Re: [PATCH] lockdep: Fix wait context check on softirq for PREEMPT_RT

From: Boqun Feng
Date: Tue Dec 03 2024 - 02:50:04 EST


On Mon, Dec 02, 2024 at 11:32:28AM +0100, Peter Zijlstra wrote:
> On Mon, Dec 02, 2024 at 10:20:17AM +0900, Ryo Takakura wrote:
> > Commit 0c1d7a2c2d32 ("lockdep: Remove softirq accounting on
> > PREEMPT_RT.") stopped updating @softirq_context on PREEMPT_RT
> > to ignore "inconsistent {SOFTIRQ-ON-W} -> {IN-SOFTIRQ-W} usage"
> > as the report accounts softirq context which PREEMPT_RT doesn't
> > have to.
> >
> > However, wait context check still needs to report mutex usage
> > within softirq, even when its threaded on PREEMPT_RT. The check
> > is failing to report the usage as task_wait_context() checks if
> > its in softirq by referencing @softirq_context, ending up not
> > assigning the correct wait type of LD_WAIT_CONFIG for PREEMPT_RT's
> > softirq.
> >
> > [ 0.184549] | wait context tests |
> > [ 0.184549] --------------------------------------------------------------------------
> > [ 0.184549] | rcu | raw | spin |mutex |
> > [ 0.184549] --------------------------------------------------------------------------
> > [ 0.184550] in hardirq context: ok | ok | ok | ok |
> > [ 0.185083] in hardirq context (not threaded): ok | ok | ok | ok |
> > [ 0.185606] in softirq context: ok | ok | ok |FAILED|
> >
> > Account softirq context but only when !PREEMPT_RT so that
> > task_wait_context() returns LD_WAIT_CONFIG as intended.
> >
> > Signed-off-by: Ryo Takakura <ryotkkr98@xxxxxxxxx>
> >
> >
> > ---
> >
> > Hi!
> >
> > I wasn't able come up with a way to fix the wait context test while
> > keeping the commit 0c1d7a2c2d32 ("lockdep: Remove softirq accounting
> > on PREEMPT_RT.") without referencing @softirq_context...
> > Hoping to get a feedback on it!
> >
> > Also I wonder if the test can be skipped as I believe its taken care

Skipping the test would be awful because tests are supposed to catch
unexpected bugs :/

> > by spinlock wait context test since the PREEMPT_RT's softirq context is
> > protected by local_lock which is mapped to rt_spinlock.
>
> Right,.. so I remember talking about this with Boqun, and I think we
> were going to 'fix' the test, but I can't quite remember.
>
> Perhaps adding the local_lock to SOFTIRQ_ENTER?

So I took a look, SOFTIRQ_ENTER() already calls local_bh_disable(),
which is supposed to acquire a local_lock "softirq_ctrl.lock" (Ryo, I
believe this is the local_lock you mentioned above?) in normal cases.
However, if local_bh_disable() is called with preempt disabled, then no
local_lock will be acquired.
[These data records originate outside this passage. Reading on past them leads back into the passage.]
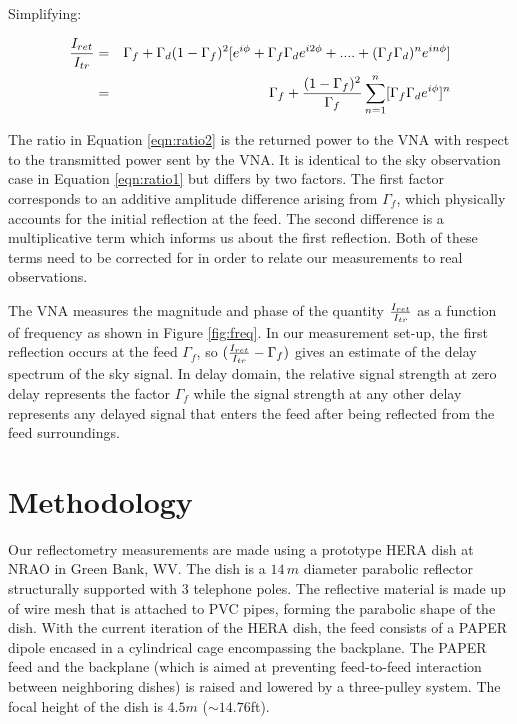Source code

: \documentclass[12pt,preprint]{aastex}
\begin{document}
Simplifying:
 
  \begin{eqnarray}\label{eqn:ratio2}
 {I_{ret} \over I_{tr} } & = & \Gamma_{f}
  +  \Gamma_{d}(1-\Gamma_f)^{2} [e^{i\phi}+ \Gamma_{f}\Gamma_{d} e^{i2\phi}+  ....+ (\Gamma_{f}\Gamma_{d})^{n}e^{i n\phi}]\nonumber\\
  & = & \Gamma_{f} + { (1-\Gamma_f)^{2}\over \Gamma_{f} } \displaystyle\sum\limits_{n=1}^{n} [\Gamma_{f}\Gamma_{d}e^{i\phi}]^{n}
   \nonumber\\
\end{eqnarray}

The ratio in Equation \ref{eqn:ratio2} is the returned power to the VNA with
respect to the transmitted power sent by the VNA. It is identical to the sky
observation case in Equation \ref{eqn:ratio1} but differs by two factors. The
first factor corresponds to an additive amplitude difference arising from
$\Gamma_{f}$, which physically accounts for the initial reflection at the feed.
The second difference is a multiplicative term which informs us about the first
reflection. Both of these terms need to be corrected for in order to relate our
measurements to real observations.

The VNA measures the magnitude and phase of the quantity ${I_{ret}\over I_{tr}}$
as a function of frequency as shown in Figure \ref{fig:freq}. In our measurement
set-up, the first reflection occurs at the feed $\Gamma_{f}$, so
$({I_{ret} \over I_{tr} }  - \Gamma_{f}) $ gives an estimate of the delay
spectrum of the sky signal. In delay domain, the relative signal strength at
zero delay represents the factor $\Gamma_{f}$ while the signal strength at any
other delay represents any delayed signal that enters the feed after being
reflected from the feed surroundings. 

\section{Methodology}{\label{sec:methods}}

Our reflectometry measurements are made using a prototype HERA dish at NRAO in Green Bank, WV. The dish is a $14\,m$ diameter
parabolic reflector structurally supported with 3 telephone poles. The
reflective material is made up of wire mesh that is attached to PVC
pipes, forming the parabolic shape of the dish. With the current iteration of
the HERA dish, the feed consists of a PAPER dipole encased in a cylindrical cage
encompassing the backplane. The PAPER feed and the backplane (which is aimed at
preventing feed-to-feed interaction between neighboring dishes) is raised and
lowered by a three-pulley system. The focal height of the dish is $4.5m$
($\sim{14.76}$ft).  
\end{document}
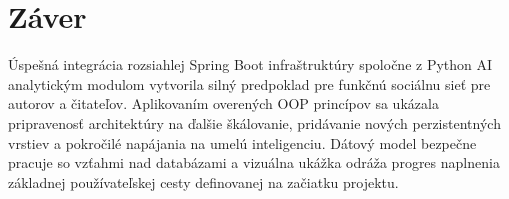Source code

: \documentclass[12pt,a4paper]{article}
\begin{document}
\section{Záver}

Úspešná integrácia rozsiahlej Spring Boot infraštruktúry spoločne z Python AI analytickým modulom vytvorila silný predpoklad pre funkčnú sociálnu sieť pre autorov a čitateľov. Aplikovaním overených OOP princípov sa ukázala pripravenosť architektúry na ďalšie škálovanie, pridávanie nových perzistentných vrstiev a pokročilé napájania na umelú inteligenciu. Dátový model bezpečne pracuje so vzťahmi nad databázami a vizuálna ukážka odráža progres naplnenia základnej používateľskej cesty definovanej na začiatku projektu.
\end{document}
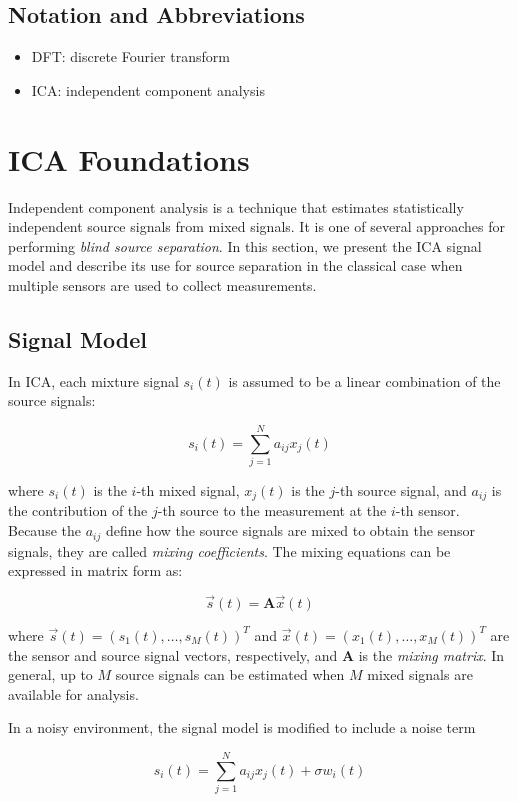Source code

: \documentclass[10pt]{article}
\begin{document}
\subsection*{Notation and Abbreviations}
\begin{itemize}
    \item DFT: discrete Fourier transform
    \item ICA: independent component analysis
\end{itemize}


\section{ICA Foundations}
Independent component analysis is a technique that estimates statistically independent
source signals from mixed signals. It is one of several approaches for performing
\emph{blind source separation}. In this section, we present the ICA signal model and
describe its use for source separation in the classical case when multiple sensors are
used to collect measurements.

\subsection*{Signal Model}
In ICA, each mixture signal $s_i(t)$ is assumed to be a linear combination of the source
signals:

$$
s_i(t) = \sum_{j=1}^N a_{ij} x_j(t)
$$

\noindent where $s_i(t)$ is the $i$-th mixed signal, $x_j(t)$ is the $j$-th source signal,
and $a_{ij}$ is the contribution of the $j$-th source to the measurement at the $i$-th
sensor. Because the $a_{ij}$ define how the source signals are mixed to obtain the sensor
signals, they are called \emph{mixing coefficients}. The mixing equations can be expressed
in matrix form as:

$$
\vec{s}(t) = \mathbf{A} \vec{x}(t)
$$

\noindent where $\vec{s}(t) =  (s_1(t), \ldots, s_M(t))^T$ and
$\vec{x}(t) =  (x_1(t), \ldots, x_M(t))^T$
are the sensor and source signal vectors, respectively, and $\mathbf{A}$ is the
\emph{mixing matrix}. In general, up to $M$ source signals can be estimated when $M$ mixed
signals are available for analysis.

In a noisy environment, the signal model is modified to include a noise term

$$
s_i(t) = \sum_{j=1}^N a_{ij} x_j(t) + \sigma w_i(t)
$$
\end{document}
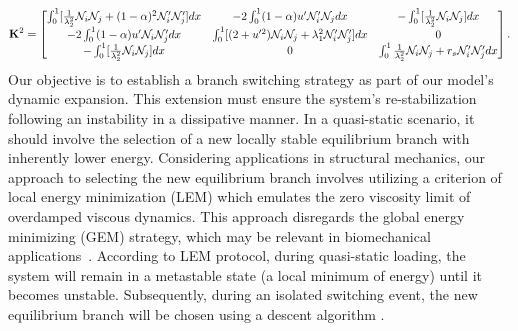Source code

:\begin{equation}
{\bf K}^2=\begin{bmatrix}
\int_0^1[ \frac{1}{\lambda_2^2}{\mathcal N}_i{\mathcal N}_j + (1-\alpha)^2{\mathcal N}'_i{\mathcal N}'_j] dx&
-2\int_0^1(1-\alpha)u' {\mathcal N}'_i {\mathcal N}_j  dx&
-\int_0^1[\frac{1}{\lambda_2^2}{\mathcal N}_i {\mathcal N}_j]  dx\\

-2\int_0^1(1-\alpha)u' {\mathcal N}_i {\mathcal N}'_j dx&
 \int_0^1 [ (2+u'^2){\mathcal N}_i{\mathcal N}_j +\lambda_1^2{\mathcal N}'_i{\mathcal N}'_j] dx&
 0\\

-\int_0^1[\frac{1}{\lambda_2^2}{\mathcal N}_i{\mathcal N}_j ] dx
&0
&\int_0^1\frac{1}{\lambda_2^2}{\mathcal N}_i {\mathcal N}_j+r_s{\mathcal N}'_i {\mathcal N}'_j  dx
\end{bmatrix}.
\label{eq:stifness2}
\end{equation}
Our objective is to establish a branch switching strategy as part of our model's dynamic expansion. This extension must ensure the system's re-stabilization following an instability in a dissipative manner. In a quasi-static scenario, it should involve the selection of a new locally stable equilibrium branch with inherently lower energy.  Considering applications in structural mechanics, our approach to selecting the new equilibrium branch involves utilizing a criterion of local energy minimization (LEM)  which emulates the zero viscosity limit of overdamped viscous dynamics. This approach disregards the global energy minimizing (GEM) strategy, which may be relevant in biomechanical applications~\cite{Salman2021-mn}. According to LEM protocol, during quasi-static loading, the system will remain in a metastable state (a local minimum of energy) until it becomes unstable. Subsequently, during an isolated switching event, the new equilibrium branch will be chosen using a descent algorithm \cite{Puglisi2005-lg}.
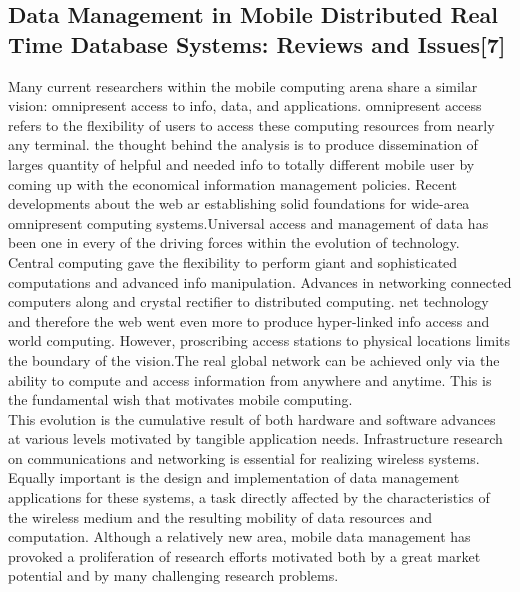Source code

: \documentclass[12pt, a4paper]{article}
\begin{document}
\vspace{5mm}
\subsection{Data Management in Mobile Distributed Real Time Database Systems: Reviews and Issues[7]}

\vspace{5mm}
Many current researchers within the mobile computing arena share a similar vision: omnipresent access to info, data, and applications. omnipresent access refers to the flexibility of users to access these computing resources from nearly any terminal. the thought behind the analysis is to produce dissemination of larges quantity of helpful and needed info to totally different mobile user by coming up with the economical information management policies. Recent developments about the web ar establishing solid foundations for wide-area omnipresent computing systems.Universal access and management of data has been one in every of the driving forces within the evolution of technology.\\ 

\hspace{5mm}Central computing gave the flexibility to perform giant and sophisticated computations and advanced info manipulation. Advances in networking connected computers along and crystal rectifier to distributed computing. net technology and therefore the web went even more to produce hyper-linked info access and world computing. However, proscribing access stations to physical locations limits the boundary of the vision.The real global network can be achieved only via the ability to compute and access information from anywhere and anytime. This is the fundamental wish that motivates mobile computing. \\ 

\hspace{5mm}This evolution is the cumulative result of both hardware and software advances at various levels motivated by tangible application needs. Infrastructure research on communications and networking is essential for realizing wireless systems. Equally important is the design and implementation of data management applications for these systems, a task directly affected by the characteristics of the wireless medium and the resulting mobility of data resources and computation. Although a relatively new area, mobile data management has provoked a proliferation of research efforts motivated both by a great market potential and by many challenging research problems. 
\\
\end{document}
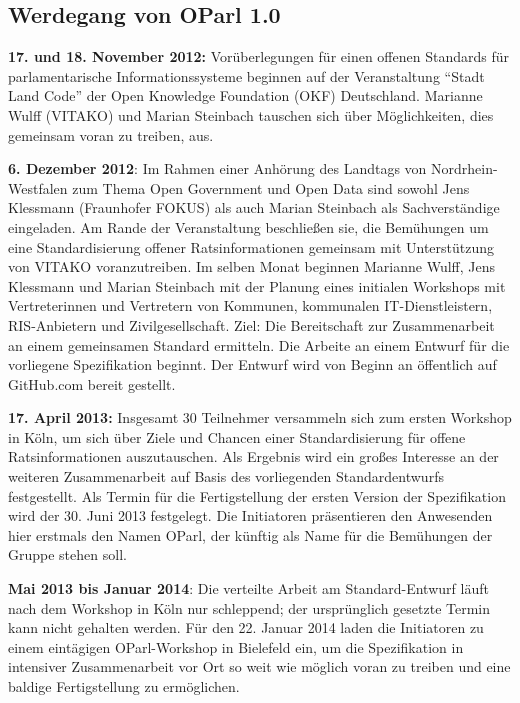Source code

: \documentclass[,a4paper]{article}
\begin{document}
\subsection{Werdegang von OParl 1.0}\label{werdegang-von-oparl-1.0}

\textbf{17. und 18. November 2012:} Vorüberlegungen für einen offenen
Standards für parlamentarische Informationssysteme beginnen auf der
Veranstaltung ``Stadt Land Code'' der Open Knowledge Foundation (OKF)
Deutschland. Marianne Wulff (VITAKO) und Marian Steinbach tauschen sich
über Möglichkeiten, dies gemeinsam voran zu treiben, aus.

\textbf{6. Dezember 2012}: Im Rahmen einer Anhörung des Landtags von
Nordrhein-Westfalen zum Thema Open Government und Open Data sind sowohl
Jens Klessmann (Fraunhofer FOKUS) als auch Marian Steinbach als
Sachverständige eingeladen. Am Rande der Veranstaltung beschließen sie,
die Bemühungen um eine Standardisierung offener Ratsinformationen
gemeinsam mit Unterstützung von VITAKO voranzutreiben. Im selben Monat
beginnen Marianne Wulff, Jens Klessmann und Marian Steinbach mit der
Planung eines initialen Workshops mit Vertreterinnen und Vertretern von
Kommunen, kommunalen IT-Dienstleistern, RIS-Anbietern und
Zivilgesellschaft. Ziel: Die Bereitschaft zur Zusammenarbeit an einem
gemeinsamen Standard ermitteln. Die Arbeite an einem Entwurf für die
vorliegene Spezifikation beginnt. Der Entwurf wird von Beginn an
öffentlich auf GitHub.com bereit gestellt.

\textbf{17. April 2013:} Insgesamt 30 Teilnehmer versammeln sich zum
ersten Workshop in Köln, um sich über Ziele und Chancen einer
Standardisierung für offene Ratsinformationen auszutauschen. Als
Ergebnis wird ein großes Interesse an der weiteren Zusammenarbeit auf
Basis des vorliegenden Standardentwurfs festgestellt. Als Termin für die
Fertigstellung der ersten Version der Spezifikation wird der 30. Juni
2013 festgelegt. Die Initiatoren präsentieren den Anwesenden hier
erstmals den Namen OParl, der künftig als Name für die Bemühungen der
Gruppe stehen soll.

\textbf{Mai 2013 bis Januar 2014}: Die verteilte Arbeit am
Standard-Entwurf läuft nach dem Workshop in Köln nur schleppend; der
ursprünglich gesetzte Termin kann nicht gehalten werden. Für den 22.
Januar 2014 laden die Initiatoren zu einem eintägigen OParl-Workshop in
Bielefeld ein, um die Spezifikation in intensiver Zusammenarbeit vor Ort
so weit wie möglich voran zu treiben und eine baldige Fertigstellung zu
ermöglichen.
\end{document}
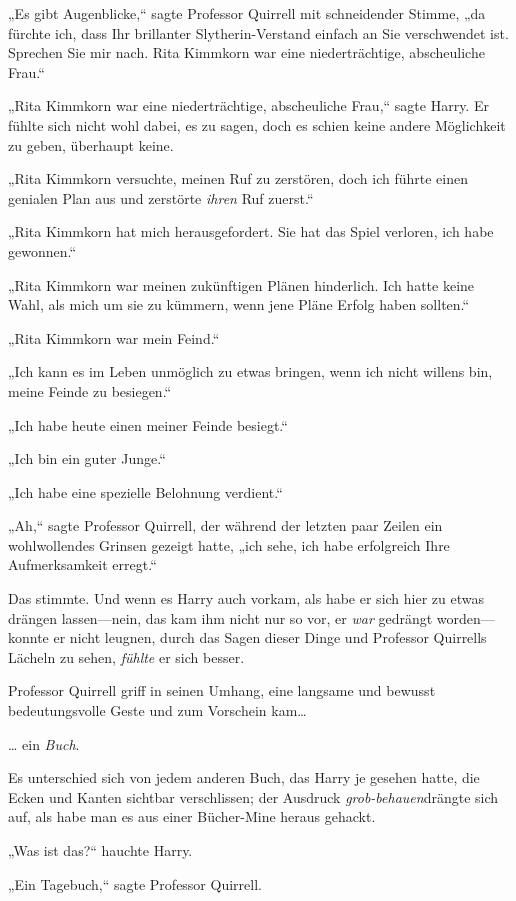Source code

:{„Es gibt Augenblicke,“ sagte Professor Quirrell mit schneidender Stimme, „da fürchte ich, dass Ihr brillanter Slytherin-Verstand einfach an Sie verschwendet ist. Sprechen Sie mir nach. Rita Kimmkorn war eine niederträchtige, abscheuliche Frau.“

„Rita Kimmkorn war eine niederträchtige, abscheuliche Frau,“ sagte Harry. Er fühlte sich nicht wohl dabei, es zu sagen, doch es schien keine andere Möglichkeit zu geben, überhaupt keine.

„Rita Kimmkorn versuchte, meinen Ruf zu zerstören, doch ich führte einen genialen Plan aus und zerstörte \emph{ihren} Ruf zuerst.“

„Rita Kimmkorn hat mich herausgefordert. Sie hat das Spiel verloren, ich habe gewonnen.“

„Rita Kimmkorn war meinen zukünftigen Plänen hinderlich. Ich hatte keine Wahl, als mich um sie zu kümmern, wenn jene Pläne Erfolg haben sollten.“

„Rita Kimmkorn war mein Feind.“

„Ich kann es im Leben unmöglich zu etwas bringen, wenn ich nicht willens bin, meine Feinde zu besiegen.“

„Ich habe heute einen meiner Feinde besiegt.“

„Ich bin ein guter Junge.“

„Ich habe eine spezielle Belohnung verdient.“

„Ah,“ sagte Professor Quirrell, der während der letzten paar Zeilen ein wohlwollendes Grinsen gezeigt hatte, „ich sehe, ich habe erfolgreich Ihre Aufmerksamkeit erregt.“

Das stimmte. Und wenn es Harry auch vorkam, als habe er sich hier zu etwas drängen lassen—nein, das kam ihm nicht nur so vor, er \emph{war} gedrängt worden—konnte er nicht leugnen, durch das Sagen dieser Dinge und Professor Quirrells Lächeln zu sehen, \emph{fühlte} er sich besser.

Professor Quirrell griff in seinen Umhang, eine langsame und bewusst bedeutungsvolle Geste und zum Vorschein kam…

… ein \emph{Buch}.

Es unterschied sich von jedem anderen Buch, das Harry je gesehen hatte, die Ecken und Kanten sichtbar verschlissen; der Ausdruck \emph{grob-behauen}drängte sich auf, als habe man es aus einer Bücher-Mine heraus gehackt.

„Was ist das?“ hauchte Harry.

„Ein Tagebuch,“ sagte Professor Quirrell.

}
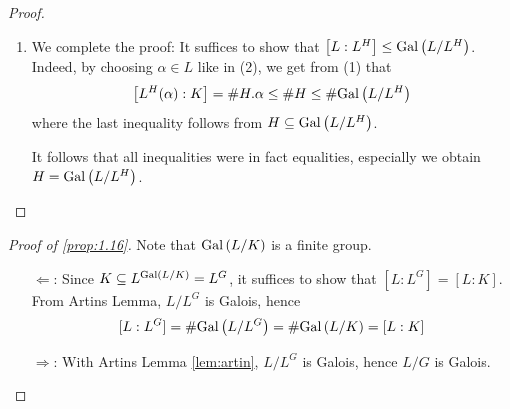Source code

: \documentclass[twoside = false,	%
		headsepline,		%
		parskip = true,
		]{scrbook}						%
\begin{document}
\begin{proof}
\begin{enumerate}
                It suffices to show that $L\subseteq L^H(\alpha)$. For this fix an arbitrary $\beta\in L$ and consider the extension $L^H(\alpha,\beta)/L^H$. This extension is finite and separable (it is generated by separable elements). Now we can apply the primitive element theorem (Proposition 16(iii) in \cite{Cobra}), which gives $\gamma\in L$ with $K(\alpha)=K(\alpha,\beta)$. Because of the maximality property of $\alpha$, we have that $\gamma$ is already in $L^H(\alpha)$. The same must then be true for $\beta$. As a consequence, the extension $L/K$ is finite.
                \item We complete the proof: It suffices to show that $\left[ L:L^H\right]\leq\mathrm{Gal}\left( L/L^H\right)$. Indeed, by choosing $\alpha\in L$ like in (2), we get from (1) that
                 $$\left[ L^H(\alpha):K\right]=\#H.\alpha\leq \#H\leq \#\mathrm{Gal}\left( L/L^H\right)$$
                where the last inequality follows from $H\subseteq \mathrm{Gal}\left( L/L^H\right)$. 
                
                It follows that all inequalities were in fact equalities, especially we obtain $H=\mathrm{Gal}\left( L/L^H\right)$.
            \end{enumerate}
        \end{proof}
        \begin{proof}[Proof of \ref{prop:1.16}]
            Note that $\mathrm{Gal}\left( L/K\right)$ is a finite group.
            \begin{enumerate}
                \item [$\Leftarrow$:] Since $K\subseteq L^{\mathrm{Gal}\left( L/K\right)}=L^G$, it suffices to show that $[L:L^G]=[L:K]$. From Artins Lemma, $L/L^G$ is Galois, hence $$[L:L^G]=\#\mathrm{Gal}\left( L/L^G\right)=\#\mathrm{Gal}\left( L/K\right)=[L:K]$$
                \item [$\Rightarrow$:] With Artins Lemma \ref{lem:artin}, $L/L^G$ is Galois, hence $L/G$ is Galois.
            \end{enumerate}
        \end{proof}
\end{document}
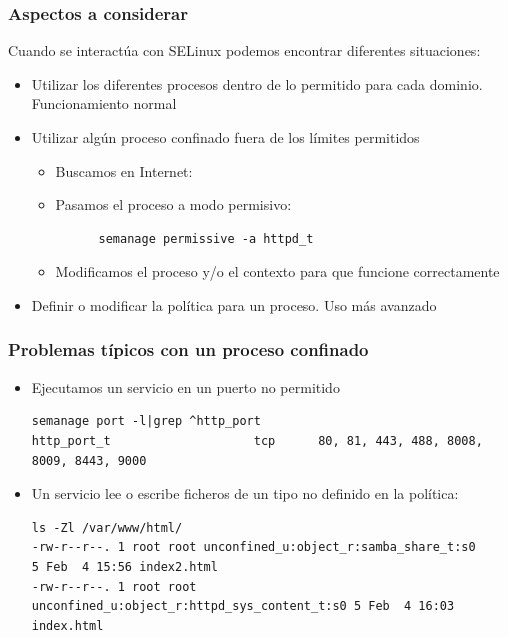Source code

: \documentclass[aspectratio=169]{beamer}
\begin{document}
\begin{frame}[fragile]
  \frametitle{Aspectos a considerar}
  Cuando se interactúa con SELinux podemos encontrar diferentes situaciones:
  \begin{itemize}
  \item Utilizar los diferentes procesos dentro de lo permitido para
    cada dominio. Funcionamiento normal
  \item Utilizar algún proceso confinado fuera de los límites permitidos
    \begin{itemize}
    \item Buscamos en Internet: \texttt{}
    \item Pasamos el proceso a modo permisivo:
    \begin{lstlisting}
      semanage permissive -a httpd_t
    \end{lstlisting}
    \item Modificamos el proceso y/o el contexto para que funcione correctamente
    \end{itemize}
  \item Definir o modificar la política para un proceso. Uso más avanzado
  \end{itemize}
\end{frame}

\begin{frame}[fragile]
  \frametitle{Problemas típicos con un proceso confinado}
  \begin{itemize}
  \item Ejecutamos un servicio en un puerto no permitido
    \begin{lstlisting}[basicstyle=\scriptsize\ttfamily]
semanage port -l|grep ^http_port
http_port_t                    tcp      80, 81, 443, 488, 8008, 8009, 8443, 9000
    \end{lstlisting}
  \item Un servicio lee o escribe ficheros de un tipo no definido en la política:
    \begin{lstlisting}[basicstyle=\tiny\ttfamily]
ls -Zl /var/www/html/
-rw-r--r--. 1 root root unconfined_u:object_r:samba_share_t:s0       5 Feb  4 15:56 index2.html
-rw-r--r--. 1 root root unconfined_u:object_r:httpd_sys_content_t:s0 5 Feb  4 16:03 index.html
    \end{lstlisting}
  \end{itemize}
\end{frame}
\end{document}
For example, if you do:

preempt_disable();
local_bh_disable();
preempt_enable();
mutex_lock();

no local_lock will be acquired, therefore check_wait_context() will
report nothing. The fun part of "why this caused an issue in the lockdep
selftests?" is these tests are run with preempt_count() == 1 ;-) I guess
this is because we run these in early stage of kernel booting? Will take
a look tomorrow.

Maybe the right way to fix this is adding a conceptual local_lock for
BH disable like below.

Regards,
Boqun

------------------------->8
diff --git a/include/linux/bottom_half.h b/include/linux/bottom_half.h
index fc53e0ad56d9..d5b898588277 100644
--- a/include/linux/bottom_half.h
+++ b/include/linux/bottom_half.h
@@ -4,6 +4,7 @@

#include <linux/instruction_pointer.h>
#include <linux/preempt.h>
+#include <linux/lockdep.h>

#if defined(CONFIG_PREEMPT_RT) || defined(CONFIG_TRACE_IRQFLAGS)
extern void __local_bh_disable_ip(unsigned long ip, unsigned int cnt);
@@ -15,9 +16,12 @@ static __always_inline void __local_bh_disable_ip(unsigned long ip, unsigned int
}
#endif

+extern struct lockdep_map bh_lock_map;
+
static inline void local_bh_disable(void)
{
__local_bh_disable_ip(_THIS_IP_, SOFTIRQ_DISABLE_OFFSET);
+ lock_map_acquire(&bh_lock_map);
}

extern void _local_bh_enable(void);
@@ -25,6 +29,7 @@ extern void __local_bh_enable_ip(unsigned long ip, unsigned int cnt);

static inline void local_bh_enable_ip(unsigned long ip)
{
+ lock_map_release(&bh_lock_map);
__local_bh_enable_ip(ip, SOFTIRQ_DISABLE_OFFSET);
}

diff --git a/kernel/softirq.c b/kernel/softirq.c
index 8b41bd13cc3d..17d9bf6e0caf 100644
--- a/kernel/softirq.c
+++ b/kernel/softirq.c
@@ -1066,3 +1066,13 @@ unsigned int __weak arch_dynirq_lower_bound(unsigned int from)
{
return from;
}
+
+static struct lock_class_key bh_lock_key;
+struct lockdep_map bh_lock_map = {
+ .name = "local_bh",
+ .key = &bh_lock_key,
+ .wait_type_outer = LD_WAIT_FREE,
+ .wait_type_inner = LD_WAIT_CONFIG, /* PREEMPT_RT makes BH preemptible. */
+ .lock_type = LD_LOCK_PERCPU,
+};
+EXPORT_SYMBOL_GPL(bh_lock_map);